- **GOAL OF THE EXERCISE**: Give back an exact copy of the lines in the records below, from the line that has "incontra nel tempo." through the line that has "Questa è la", and nothing besides.

[Dataset items]
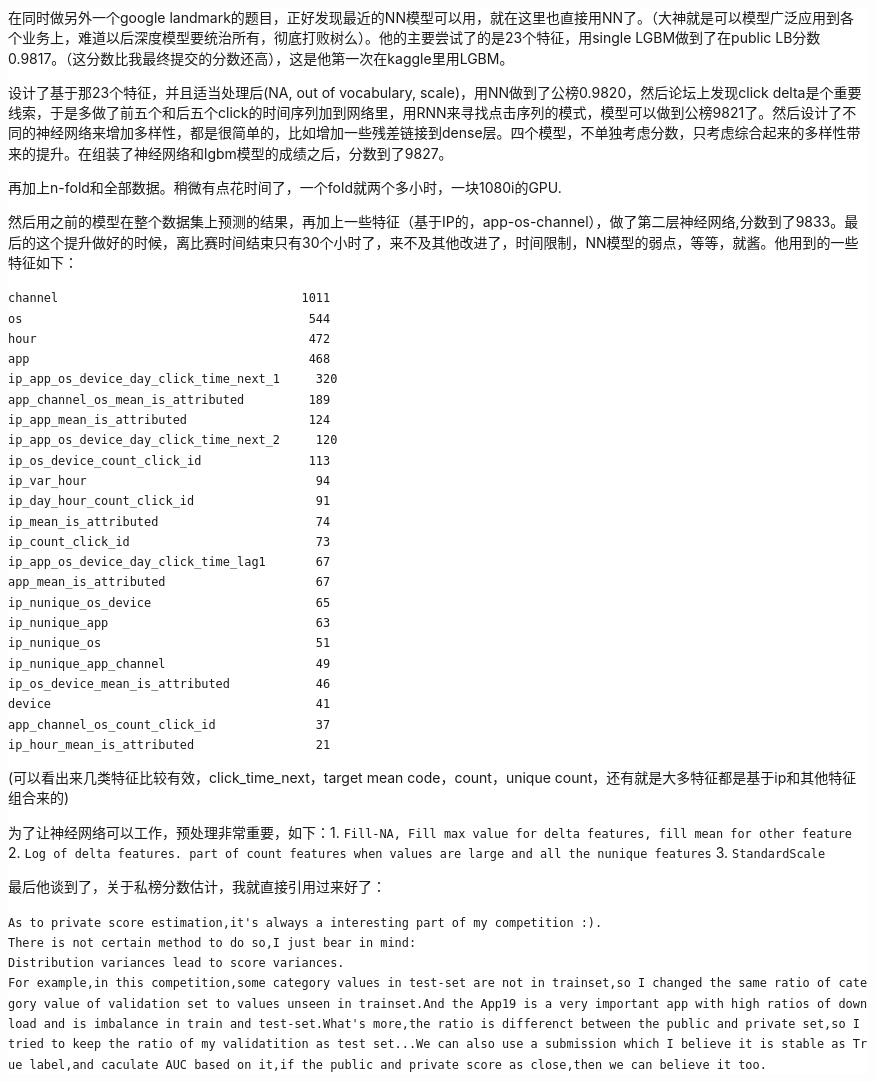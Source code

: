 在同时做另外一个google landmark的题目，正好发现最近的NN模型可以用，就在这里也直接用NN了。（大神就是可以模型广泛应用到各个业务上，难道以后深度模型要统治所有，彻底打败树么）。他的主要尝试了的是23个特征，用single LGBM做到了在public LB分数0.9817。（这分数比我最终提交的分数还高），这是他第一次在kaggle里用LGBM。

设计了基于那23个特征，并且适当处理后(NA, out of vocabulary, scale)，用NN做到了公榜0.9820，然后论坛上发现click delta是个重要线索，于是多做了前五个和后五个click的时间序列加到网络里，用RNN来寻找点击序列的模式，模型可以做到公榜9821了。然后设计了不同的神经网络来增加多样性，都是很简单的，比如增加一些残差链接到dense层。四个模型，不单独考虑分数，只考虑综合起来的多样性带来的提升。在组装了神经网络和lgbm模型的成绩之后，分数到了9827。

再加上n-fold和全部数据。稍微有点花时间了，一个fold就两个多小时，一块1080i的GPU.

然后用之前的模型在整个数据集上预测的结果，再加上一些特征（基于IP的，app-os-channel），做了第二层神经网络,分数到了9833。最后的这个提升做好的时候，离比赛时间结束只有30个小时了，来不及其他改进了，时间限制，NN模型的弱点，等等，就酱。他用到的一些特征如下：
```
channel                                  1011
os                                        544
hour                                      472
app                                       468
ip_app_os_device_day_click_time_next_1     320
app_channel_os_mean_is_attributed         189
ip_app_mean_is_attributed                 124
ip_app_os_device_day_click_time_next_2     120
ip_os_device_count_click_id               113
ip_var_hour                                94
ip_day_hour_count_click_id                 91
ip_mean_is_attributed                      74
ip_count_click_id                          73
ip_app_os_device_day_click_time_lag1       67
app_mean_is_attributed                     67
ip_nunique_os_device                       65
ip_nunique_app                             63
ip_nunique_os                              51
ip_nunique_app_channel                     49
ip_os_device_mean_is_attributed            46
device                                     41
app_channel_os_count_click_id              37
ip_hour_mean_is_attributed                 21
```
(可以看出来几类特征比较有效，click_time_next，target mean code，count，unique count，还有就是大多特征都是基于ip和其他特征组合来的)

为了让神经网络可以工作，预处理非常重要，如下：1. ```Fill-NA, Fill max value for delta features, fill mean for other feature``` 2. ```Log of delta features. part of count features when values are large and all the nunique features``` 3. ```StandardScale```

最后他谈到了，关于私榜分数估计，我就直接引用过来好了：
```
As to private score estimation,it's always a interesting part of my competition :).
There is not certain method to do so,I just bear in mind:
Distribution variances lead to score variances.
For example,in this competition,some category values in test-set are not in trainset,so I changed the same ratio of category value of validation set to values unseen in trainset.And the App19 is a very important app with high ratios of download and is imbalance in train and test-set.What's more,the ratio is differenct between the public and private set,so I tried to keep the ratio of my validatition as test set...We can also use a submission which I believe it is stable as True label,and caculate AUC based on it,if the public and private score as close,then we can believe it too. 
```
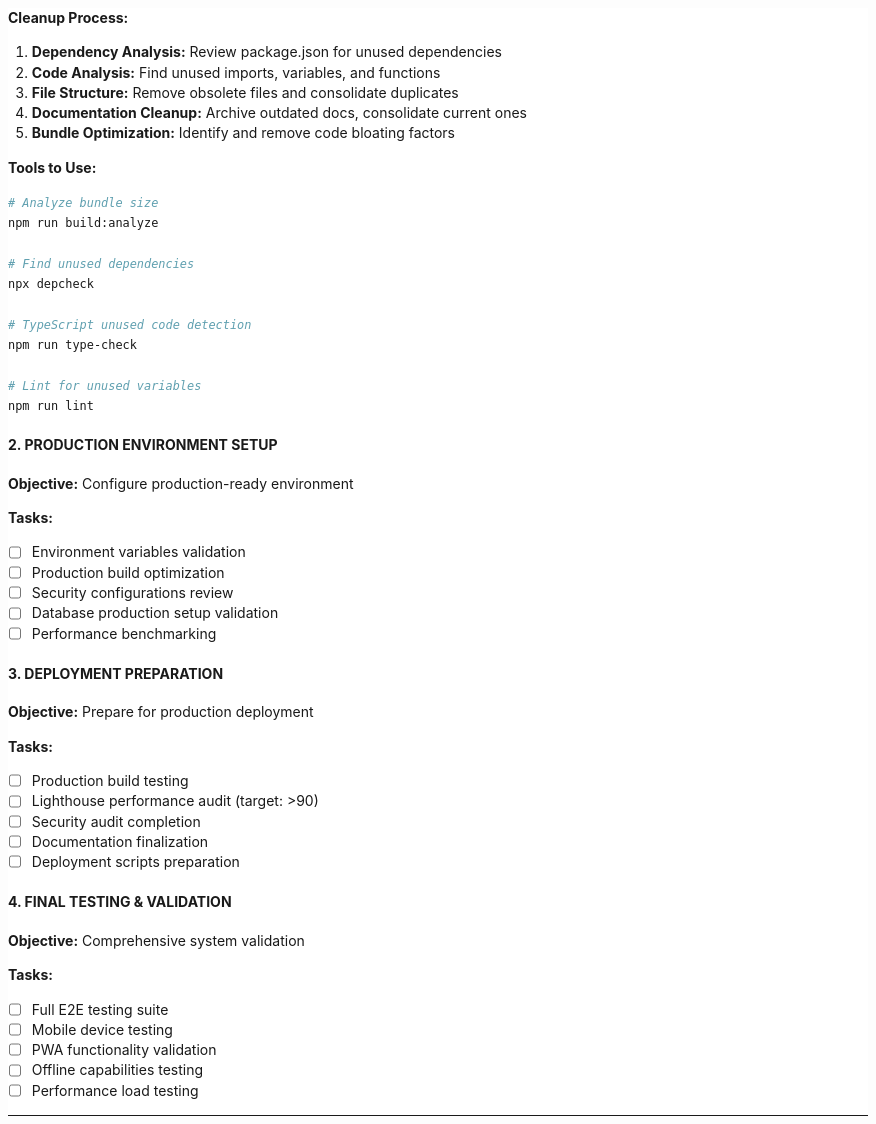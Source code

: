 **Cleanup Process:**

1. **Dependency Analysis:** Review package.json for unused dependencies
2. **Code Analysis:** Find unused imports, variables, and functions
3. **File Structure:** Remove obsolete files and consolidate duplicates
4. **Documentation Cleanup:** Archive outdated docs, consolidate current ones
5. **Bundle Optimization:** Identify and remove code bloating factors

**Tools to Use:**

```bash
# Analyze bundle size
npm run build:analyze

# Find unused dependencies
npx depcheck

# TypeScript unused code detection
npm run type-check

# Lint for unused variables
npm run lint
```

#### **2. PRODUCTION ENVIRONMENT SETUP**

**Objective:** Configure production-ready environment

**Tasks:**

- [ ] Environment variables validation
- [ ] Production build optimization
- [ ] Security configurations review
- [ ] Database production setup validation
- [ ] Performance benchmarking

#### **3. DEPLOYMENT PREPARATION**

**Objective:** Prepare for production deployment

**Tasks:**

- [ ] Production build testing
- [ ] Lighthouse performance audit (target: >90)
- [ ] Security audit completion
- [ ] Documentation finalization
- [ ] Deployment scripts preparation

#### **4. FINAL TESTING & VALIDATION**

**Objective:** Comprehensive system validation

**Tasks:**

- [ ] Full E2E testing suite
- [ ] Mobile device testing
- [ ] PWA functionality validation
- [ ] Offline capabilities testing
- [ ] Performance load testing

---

---

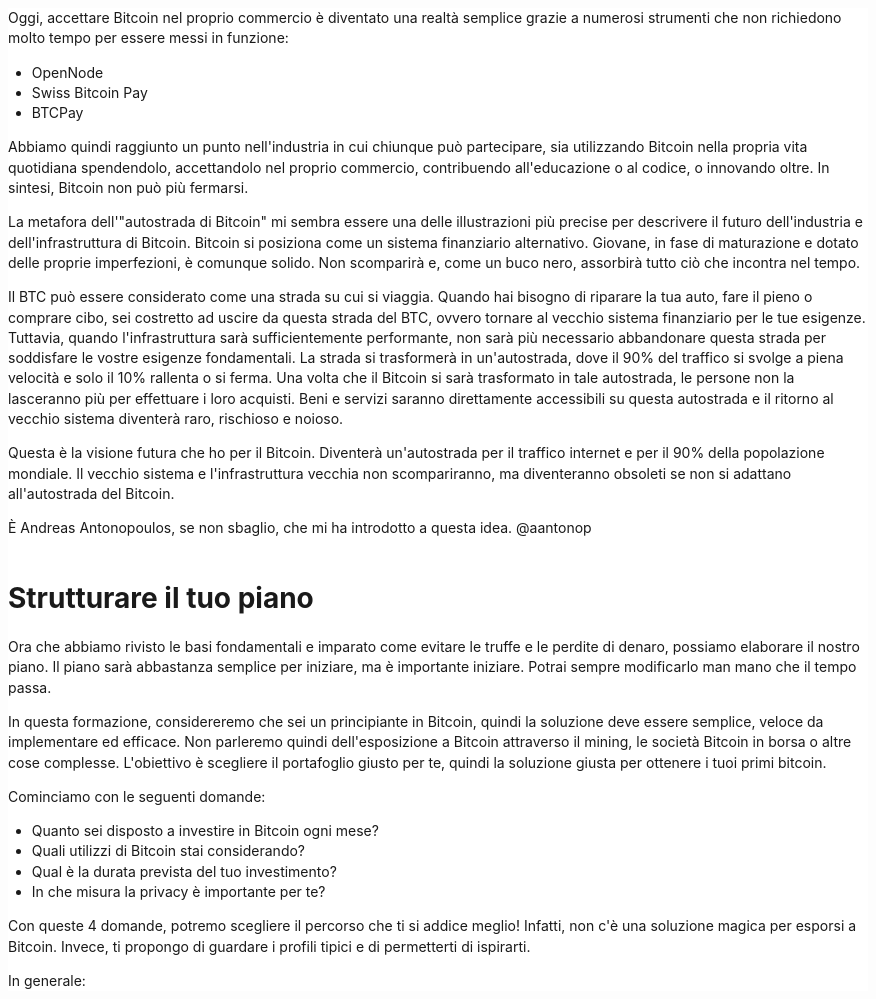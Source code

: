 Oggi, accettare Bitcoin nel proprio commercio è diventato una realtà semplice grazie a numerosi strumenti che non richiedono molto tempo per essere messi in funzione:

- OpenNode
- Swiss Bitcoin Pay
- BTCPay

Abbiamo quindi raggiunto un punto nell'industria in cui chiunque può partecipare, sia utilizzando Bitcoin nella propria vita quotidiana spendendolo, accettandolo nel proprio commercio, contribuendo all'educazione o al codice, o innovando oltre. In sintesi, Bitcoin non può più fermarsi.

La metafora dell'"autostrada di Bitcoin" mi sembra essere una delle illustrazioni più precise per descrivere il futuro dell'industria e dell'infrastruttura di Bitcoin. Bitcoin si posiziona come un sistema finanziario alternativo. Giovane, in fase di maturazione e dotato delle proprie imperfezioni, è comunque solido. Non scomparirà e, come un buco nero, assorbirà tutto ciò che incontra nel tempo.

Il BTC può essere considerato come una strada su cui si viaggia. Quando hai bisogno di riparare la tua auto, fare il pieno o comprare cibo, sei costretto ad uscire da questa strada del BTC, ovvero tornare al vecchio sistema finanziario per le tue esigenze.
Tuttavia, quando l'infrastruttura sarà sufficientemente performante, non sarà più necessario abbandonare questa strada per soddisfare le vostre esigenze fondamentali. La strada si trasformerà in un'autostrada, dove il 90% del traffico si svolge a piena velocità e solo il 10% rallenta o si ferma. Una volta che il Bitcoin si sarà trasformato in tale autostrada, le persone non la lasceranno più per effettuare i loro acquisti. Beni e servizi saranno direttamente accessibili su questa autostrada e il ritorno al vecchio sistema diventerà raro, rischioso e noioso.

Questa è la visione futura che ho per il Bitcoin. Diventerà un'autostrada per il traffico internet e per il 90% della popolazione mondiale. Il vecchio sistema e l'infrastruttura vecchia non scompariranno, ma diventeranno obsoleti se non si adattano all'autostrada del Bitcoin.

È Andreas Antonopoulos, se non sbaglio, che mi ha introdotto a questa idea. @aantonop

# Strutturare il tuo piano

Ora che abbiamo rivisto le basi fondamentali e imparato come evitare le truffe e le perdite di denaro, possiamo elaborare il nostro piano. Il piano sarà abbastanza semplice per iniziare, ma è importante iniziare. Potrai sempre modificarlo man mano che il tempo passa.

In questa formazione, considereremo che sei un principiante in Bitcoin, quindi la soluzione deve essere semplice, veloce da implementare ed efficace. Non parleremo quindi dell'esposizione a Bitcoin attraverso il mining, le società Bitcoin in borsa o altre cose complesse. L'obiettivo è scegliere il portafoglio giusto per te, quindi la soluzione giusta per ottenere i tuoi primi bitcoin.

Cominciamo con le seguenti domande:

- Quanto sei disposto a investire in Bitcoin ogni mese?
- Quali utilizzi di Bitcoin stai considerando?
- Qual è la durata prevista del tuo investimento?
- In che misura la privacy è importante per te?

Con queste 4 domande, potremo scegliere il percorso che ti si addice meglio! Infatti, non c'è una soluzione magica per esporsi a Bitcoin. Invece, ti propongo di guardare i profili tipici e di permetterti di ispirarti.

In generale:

==

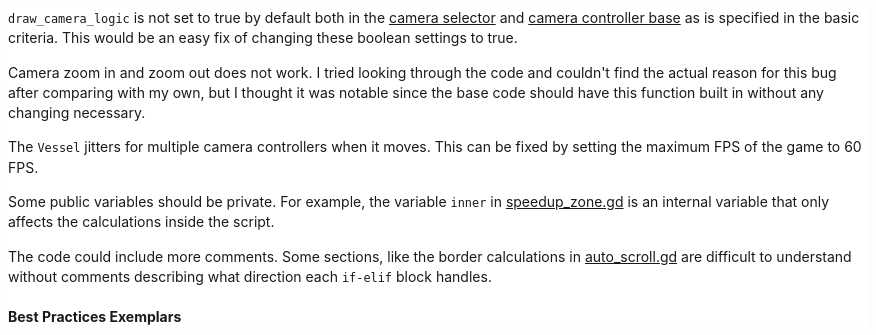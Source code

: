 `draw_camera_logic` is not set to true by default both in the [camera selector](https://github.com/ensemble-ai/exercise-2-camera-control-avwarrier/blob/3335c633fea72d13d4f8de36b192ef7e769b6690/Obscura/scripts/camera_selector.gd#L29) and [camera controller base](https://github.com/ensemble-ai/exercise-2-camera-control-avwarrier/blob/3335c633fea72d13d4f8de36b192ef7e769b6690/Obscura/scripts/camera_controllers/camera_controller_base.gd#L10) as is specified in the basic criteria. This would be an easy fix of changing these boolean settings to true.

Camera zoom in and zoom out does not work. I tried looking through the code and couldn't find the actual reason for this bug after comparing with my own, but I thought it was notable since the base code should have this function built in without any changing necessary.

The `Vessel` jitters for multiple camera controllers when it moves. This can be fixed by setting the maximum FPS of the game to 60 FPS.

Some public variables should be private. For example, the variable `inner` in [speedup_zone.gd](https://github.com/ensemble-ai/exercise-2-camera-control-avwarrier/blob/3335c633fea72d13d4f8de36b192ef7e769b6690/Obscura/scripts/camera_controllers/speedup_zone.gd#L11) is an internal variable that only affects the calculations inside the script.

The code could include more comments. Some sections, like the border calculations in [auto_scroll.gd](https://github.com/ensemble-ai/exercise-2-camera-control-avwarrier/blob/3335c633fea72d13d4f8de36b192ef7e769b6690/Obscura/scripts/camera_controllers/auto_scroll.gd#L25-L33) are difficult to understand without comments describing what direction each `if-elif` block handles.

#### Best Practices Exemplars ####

- **TASK OUTPUT**:
La metafora dell'"autostrada di Bitcoin" mi sembra essere una delle illustrazioni più precise per descrivere il futuro dell'industria e dell'infrastruttura di Bitcoin. Bitcoin si posiziona come un sistema finanziario alternativo. Giovane, in fase di maturazione e dotato delle proprie imperfezioni, è comunque solido. Non scomparirà e, come un buco nero, assorbirà tutto ciò che incontra nel tempo.

Il BTC può essere considerato come una strada su cui si viaggia. Quando hai bisogno di riparare la tua auto, fare il pieno o comprare cibo, sei costretto ad uscire da questa strada del BTC, ovvero tornare al vecchio sistema finanziario per le tue esigenze.
Tuttavia, quando l'infrastruttura sarà sufficientemente performante, non sarà più necessario abbandonare questa strada per soddisfare le vostre esigenze fondamentali. La strada si trasformerà in un'autostrada, dove il 90% del traffico si svolge a piena velocità e solo il 10% rallenta o si ferma. Una volta che il Bitcoin si sarà trasformato in tale autostrada, le persone non la lasceranno più per effettuare i loro acquisti. Beni e servizi saranno direttamente accessibili su questa autostrada e il ritorno al vecchio sistema diventerà raro, rischioso e noioso.

Questa è la visione futura che ho per il Bitcoin. Diventerà un'autostrada per il traffico internet e per il 90% della popolazione mondiale. Il vecchio sistema e l'infrastruttura vecchia non scompariranno, ma diventeranno obsoleti se non si adattano all'autostrada del Bitcoin.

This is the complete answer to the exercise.